Antoine Jean Marcel Lemoine (born July 13, 1888 in Épinal , † September 12, 1958 in Précy-sur-Vrin ) was a French administrative lawyer , prefect and state secretary in the Vichy government .

Life

Antoine Lemoine studied law and began working in the prefecture of the Meurthe-et-Moselle department in 1910 . He then became head of cabinet of the Prefect in the Seine-et-Oise department . During the First World War he was first drafted and then from 1916 on as sub-prefect in Loches and Doullens . His further administrative career sent him from 1919 to 1922 to the Aisne department and as sub-prefect to Soissons . After working in the Ministry of the Merchant Navy in 1929, he became Prefect for the first time in Ain (1930–1931), then in Indre (1931–1934), Indre-et-Loire (1934–1936), Gard (1936–1938) and in Loiret ( 1938–1940), where he saw the German conquest of France .

In the then established Vichy administration, Lemoine was appointed director of communications ( Directeur du corps des gardes de communication ) in 1941 and then again as prefect in the Haute-Vienne and regional prefect of Limoges (1941-1942) in the unoccupied part of France, and in 1943 as Prefect of Bouches-du-Rhône and Regional Prefect of Marseille .
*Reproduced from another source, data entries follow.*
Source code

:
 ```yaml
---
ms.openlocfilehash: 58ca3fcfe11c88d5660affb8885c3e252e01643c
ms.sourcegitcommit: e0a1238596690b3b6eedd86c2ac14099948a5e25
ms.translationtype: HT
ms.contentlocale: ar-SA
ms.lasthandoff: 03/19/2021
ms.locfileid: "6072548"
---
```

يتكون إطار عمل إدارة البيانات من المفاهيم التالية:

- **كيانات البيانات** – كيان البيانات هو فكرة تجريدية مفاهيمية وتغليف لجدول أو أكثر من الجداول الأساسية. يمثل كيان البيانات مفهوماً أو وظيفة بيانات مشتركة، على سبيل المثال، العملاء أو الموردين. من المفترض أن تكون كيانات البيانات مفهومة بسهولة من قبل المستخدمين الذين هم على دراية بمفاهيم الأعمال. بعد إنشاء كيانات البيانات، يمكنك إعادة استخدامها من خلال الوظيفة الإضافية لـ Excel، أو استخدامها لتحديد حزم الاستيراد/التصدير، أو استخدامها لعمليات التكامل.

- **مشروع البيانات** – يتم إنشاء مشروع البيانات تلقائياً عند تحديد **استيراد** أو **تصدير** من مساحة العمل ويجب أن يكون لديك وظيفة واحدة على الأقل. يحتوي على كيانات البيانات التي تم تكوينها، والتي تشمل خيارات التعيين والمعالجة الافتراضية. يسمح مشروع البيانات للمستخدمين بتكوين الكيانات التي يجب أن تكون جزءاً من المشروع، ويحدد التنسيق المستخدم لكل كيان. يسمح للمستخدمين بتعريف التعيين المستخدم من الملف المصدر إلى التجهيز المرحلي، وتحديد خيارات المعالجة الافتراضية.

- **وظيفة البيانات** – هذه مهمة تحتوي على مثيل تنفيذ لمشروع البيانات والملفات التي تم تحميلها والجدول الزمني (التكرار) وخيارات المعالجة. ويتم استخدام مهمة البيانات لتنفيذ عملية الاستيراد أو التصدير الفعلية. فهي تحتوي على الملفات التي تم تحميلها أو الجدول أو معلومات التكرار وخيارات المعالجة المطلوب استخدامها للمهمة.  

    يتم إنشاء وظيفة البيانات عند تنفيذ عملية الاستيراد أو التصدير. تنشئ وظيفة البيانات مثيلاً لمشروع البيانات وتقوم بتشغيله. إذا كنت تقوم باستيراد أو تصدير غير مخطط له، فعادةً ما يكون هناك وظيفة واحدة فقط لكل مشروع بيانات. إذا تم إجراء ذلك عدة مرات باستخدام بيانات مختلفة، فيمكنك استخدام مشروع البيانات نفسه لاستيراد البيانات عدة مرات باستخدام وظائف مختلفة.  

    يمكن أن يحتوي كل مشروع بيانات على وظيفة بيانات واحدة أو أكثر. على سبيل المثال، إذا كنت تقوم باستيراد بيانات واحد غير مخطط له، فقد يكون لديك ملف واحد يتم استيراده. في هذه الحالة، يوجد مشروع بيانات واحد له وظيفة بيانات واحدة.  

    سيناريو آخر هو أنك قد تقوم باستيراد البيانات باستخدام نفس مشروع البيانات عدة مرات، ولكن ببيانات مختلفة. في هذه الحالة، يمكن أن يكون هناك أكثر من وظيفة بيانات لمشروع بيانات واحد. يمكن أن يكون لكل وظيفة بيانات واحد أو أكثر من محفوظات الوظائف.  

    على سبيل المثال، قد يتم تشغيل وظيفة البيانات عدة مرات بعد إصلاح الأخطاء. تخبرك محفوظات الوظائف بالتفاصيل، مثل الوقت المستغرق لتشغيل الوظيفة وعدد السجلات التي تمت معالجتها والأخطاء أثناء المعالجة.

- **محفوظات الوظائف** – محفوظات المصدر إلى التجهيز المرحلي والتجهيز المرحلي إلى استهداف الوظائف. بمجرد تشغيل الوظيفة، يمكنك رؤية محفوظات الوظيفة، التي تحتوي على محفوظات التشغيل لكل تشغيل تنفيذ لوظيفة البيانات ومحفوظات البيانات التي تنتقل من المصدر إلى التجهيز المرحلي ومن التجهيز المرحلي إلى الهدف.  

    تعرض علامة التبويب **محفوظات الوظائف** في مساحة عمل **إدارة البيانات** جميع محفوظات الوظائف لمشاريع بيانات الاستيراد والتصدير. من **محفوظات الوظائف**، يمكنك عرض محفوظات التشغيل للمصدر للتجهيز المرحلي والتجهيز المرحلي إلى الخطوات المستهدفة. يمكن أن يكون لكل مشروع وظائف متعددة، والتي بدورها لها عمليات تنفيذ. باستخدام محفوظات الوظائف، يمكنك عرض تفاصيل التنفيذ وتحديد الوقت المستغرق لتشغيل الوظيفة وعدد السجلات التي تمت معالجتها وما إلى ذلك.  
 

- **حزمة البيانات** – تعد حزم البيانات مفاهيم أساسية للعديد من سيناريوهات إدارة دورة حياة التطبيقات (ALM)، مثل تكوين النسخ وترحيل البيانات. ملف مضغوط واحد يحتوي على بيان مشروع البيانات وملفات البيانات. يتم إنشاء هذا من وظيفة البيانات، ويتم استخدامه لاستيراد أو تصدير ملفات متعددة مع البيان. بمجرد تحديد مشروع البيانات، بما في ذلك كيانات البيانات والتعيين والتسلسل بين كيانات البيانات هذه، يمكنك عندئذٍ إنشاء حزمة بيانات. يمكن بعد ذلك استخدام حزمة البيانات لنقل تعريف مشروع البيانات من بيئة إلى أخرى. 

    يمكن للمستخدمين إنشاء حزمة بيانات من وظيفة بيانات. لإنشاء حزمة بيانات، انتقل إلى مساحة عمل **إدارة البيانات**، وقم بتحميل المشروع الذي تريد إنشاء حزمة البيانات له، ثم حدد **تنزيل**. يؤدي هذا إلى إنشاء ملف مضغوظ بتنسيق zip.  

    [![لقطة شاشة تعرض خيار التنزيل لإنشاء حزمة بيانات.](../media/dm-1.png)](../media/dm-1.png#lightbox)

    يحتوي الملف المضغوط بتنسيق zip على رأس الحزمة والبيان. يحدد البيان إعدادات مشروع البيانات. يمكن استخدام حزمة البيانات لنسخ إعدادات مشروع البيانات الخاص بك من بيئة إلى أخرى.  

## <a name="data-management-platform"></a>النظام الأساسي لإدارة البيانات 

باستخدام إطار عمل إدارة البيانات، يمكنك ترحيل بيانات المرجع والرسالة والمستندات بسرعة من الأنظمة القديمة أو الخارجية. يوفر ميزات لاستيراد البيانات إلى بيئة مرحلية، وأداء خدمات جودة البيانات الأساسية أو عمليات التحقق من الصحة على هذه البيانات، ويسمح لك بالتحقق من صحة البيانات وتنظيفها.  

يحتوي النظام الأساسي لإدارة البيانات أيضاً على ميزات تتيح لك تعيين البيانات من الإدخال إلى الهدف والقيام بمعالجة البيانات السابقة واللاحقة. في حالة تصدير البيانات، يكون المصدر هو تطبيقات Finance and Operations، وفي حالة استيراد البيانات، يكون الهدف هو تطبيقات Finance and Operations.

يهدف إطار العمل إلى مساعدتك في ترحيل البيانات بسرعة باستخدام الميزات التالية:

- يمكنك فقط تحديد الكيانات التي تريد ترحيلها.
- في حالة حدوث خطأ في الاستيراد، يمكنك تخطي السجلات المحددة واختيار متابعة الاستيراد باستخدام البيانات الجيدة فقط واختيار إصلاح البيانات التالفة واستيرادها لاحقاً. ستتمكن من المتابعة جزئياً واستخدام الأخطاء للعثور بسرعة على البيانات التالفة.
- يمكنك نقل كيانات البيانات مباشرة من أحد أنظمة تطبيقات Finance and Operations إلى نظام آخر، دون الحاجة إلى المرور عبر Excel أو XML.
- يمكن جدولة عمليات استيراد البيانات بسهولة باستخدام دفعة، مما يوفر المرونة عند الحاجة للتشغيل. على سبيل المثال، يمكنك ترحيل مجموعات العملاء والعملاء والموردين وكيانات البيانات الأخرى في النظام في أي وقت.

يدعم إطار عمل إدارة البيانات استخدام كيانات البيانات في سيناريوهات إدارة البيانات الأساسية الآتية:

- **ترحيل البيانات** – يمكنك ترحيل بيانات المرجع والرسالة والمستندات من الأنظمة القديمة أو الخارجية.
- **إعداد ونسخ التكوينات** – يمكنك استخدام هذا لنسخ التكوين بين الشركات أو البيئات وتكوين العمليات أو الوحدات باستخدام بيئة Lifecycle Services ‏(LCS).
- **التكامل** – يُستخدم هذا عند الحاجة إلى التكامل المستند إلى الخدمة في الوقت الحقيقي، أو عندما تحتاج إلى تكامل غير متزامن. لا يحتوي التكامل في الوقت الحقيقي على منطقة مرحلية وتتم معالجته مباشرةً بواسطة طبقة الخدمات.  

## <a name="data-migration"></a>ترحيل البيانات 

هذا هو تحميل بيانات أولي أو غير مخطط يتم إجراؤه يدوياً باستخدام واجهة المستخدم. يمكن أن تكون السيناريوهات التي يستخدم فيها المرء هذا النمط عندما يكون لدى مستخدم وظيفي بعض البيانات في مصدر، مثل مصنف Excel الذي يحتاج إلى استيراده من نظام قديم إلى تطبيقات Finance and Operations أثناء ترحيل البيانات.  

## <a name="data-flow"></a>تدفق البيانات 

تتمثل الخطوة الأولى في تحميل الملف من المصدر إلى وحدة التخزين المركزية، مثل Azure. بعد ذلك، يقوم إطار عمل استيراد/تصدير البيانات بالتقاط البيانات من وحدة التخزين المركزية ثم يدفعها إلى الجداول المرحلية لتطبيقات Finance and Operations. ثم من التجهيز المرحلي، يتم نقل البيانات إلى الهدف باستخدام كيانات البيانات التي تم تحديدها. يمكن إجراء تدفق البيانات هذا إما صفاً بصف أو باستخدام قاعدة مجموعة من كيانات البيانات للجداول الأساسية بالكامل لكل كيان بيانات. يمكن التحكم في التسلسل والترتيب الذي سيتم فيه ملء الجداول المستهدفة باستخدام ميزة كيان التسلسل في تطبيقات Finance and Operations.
In November 1942 , Vichy France was also occupied by the Wehrmacht , but the French Vichy government and the prefectures remained in office and now, as in the previously occupied part, worked directly with the Wehrmacht and the German security service . In January 1943, 1640 Jews were deported to assembly camps in the “Rafle de Marseille” under Lemoines Prefecture . Lemoine was appointed State Secretary to the Vichy Ministry of the Interior on December 30, 1943 and was this until June 13, 1944, when he was replaced by Joseph Darnand .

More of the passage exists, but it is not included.